Army tanks rolled through the streets and hundreds of riot police and troops patrolled the city, but did not get involved in the fighting.

Lebanon was largely cut off from the outside world, with the international airport and Beirut port shut, and some roads to Syria blocked by burning tyres.

Arab nations led by regional powerhouse Saudi Arabia were meanwhile pushing for a special session of foreign ministers to tackle the crisis.

Hezbollah, most powerful armed movement in Lebanon, also forced the shutdown of all media belonging to the family of parliamentary majority leader Saad Hariri, while a rocket hit a checkpoint in front his Beirut residence.

Hariri, whose father Rafik Hariri was assassinated in 2005, had made a television appeal to try to calm the situation but this was rejected by Hezbollah.

Gunmen firing rocket-propelled grenades surrounded the headquarters of the Hariri’s Future Television and his movement’s Al-
Mustaqbal newspaper early Friday, forcing all its media outlets to close.

“The army is in control of institutions placed under its authority, such as the media outlets of the Future Movement,” the army said later.

“It also controls the area around the government headquarters, the central bank, major roads and the area where Hariri and Jumblatt’s residences are located in west Beirut,” referring to prominent Druze leader Walid Jumblatt.

Air traffic was paralyzed for a third straight day with no flights scheduled to land or take off from Beirut international airport, an airport official said, after Hezbollah supporters blocked access with mounds of earth and burning tyres.

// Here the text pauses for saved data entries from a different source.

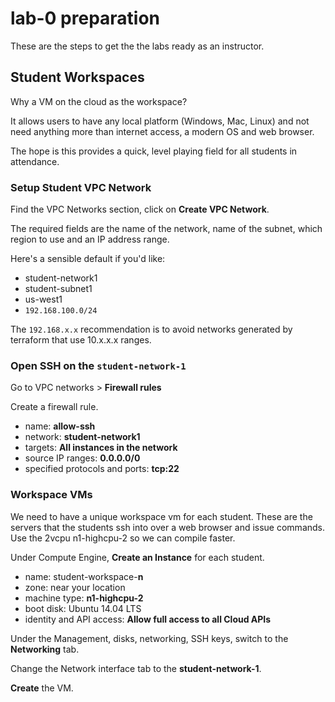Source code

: # lab-0 preparation

These are the steps to get the the labs ready as an instructor.

## Student Workspaces

Why a VM on the cloud as the workspace?

It allows users to have any local platform (Windows, Mac, Linux) and not need anything more than internet access, a modern OS and web browser.

The hope is this provides a quick, level playing field for all students in attendance.

### Setup Student VPC Network

Find the VPC Networks section, click on **Create VPC Network**.

The required fields are the name of the network, name of the subnet, which region to use and an IP address range.

Here's a sensible default if you'd like:

  * student-network1
  * student-subnet1
  * us-west1
  * `192.168.100.0/24`

The `192.168.x.x` recommendation is to avoid networks generated by terraform that use 10.x.x.x ranges.

### Open SSH on the `student-network-1`

Go to VPC networks > **Firewall rules**

Create a firewall rule.

  * name: **allow-ssh**
  * network: **student-network1**
  * targets: **All instances in the network**
  * source IP ranges: **0.0.0.0/0**
  * specified protocols and ports: **tcp:22**

### Workspace VMs

We need to have a unique workspace vm for each student.  These are the servers that the students ssh into over a web browser and issue commands.  Use the 2vcpu n1-highcpu-2 so we can compile faster.

Under Compute Engine, **Create an Instance** for each student.

  * name: student-workspace-**n**
  * zone: near your location
  * machine type: **n1-highcpu-2**
  * boot disk: Ubuntu 14.04 LTS
  * identity and API access: **Allow full access to all Cloud APIs**

Under the Management, disks, networking, SSH keys, switch to the **Networking** tab.

Change the Network interface tab to the **student-network-1**.

**Create** the VM.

The situation intensified after Hezbollah leader chief Sheikh Hassan Nasrallah delivered his defiant speech on Thursday after the government launched a probe into a private communications network run by Hezbollah.

“The decisions are tantamount to a declaration of war and the start of a war… on behalf of the United States and Israel,” Nasrallah charged. “The hand that touches the weapons of the resistance will be cut off.”

Saudi Arabia, which backs the western-backed premier Fouad Seniora government, called for an urgent meeting of Arab foreign ministers, while Yemen suggested army chief Michel Suleiman be mandated to chair a dialogue to resolve the crisis.

Lebanon’s political crisis, which first erupted in November 2006 when six pro-Syrian ministers quit the cabinet, has left the country without a president since November, when pro-Syrian Emile Lahoud stepped down.

While the rival factions have agreed on Suleiman as a consensus candidate, they disagree on the make-up of the new cabinet and so far 18 sessions of parliament to choose a president have been cancelled.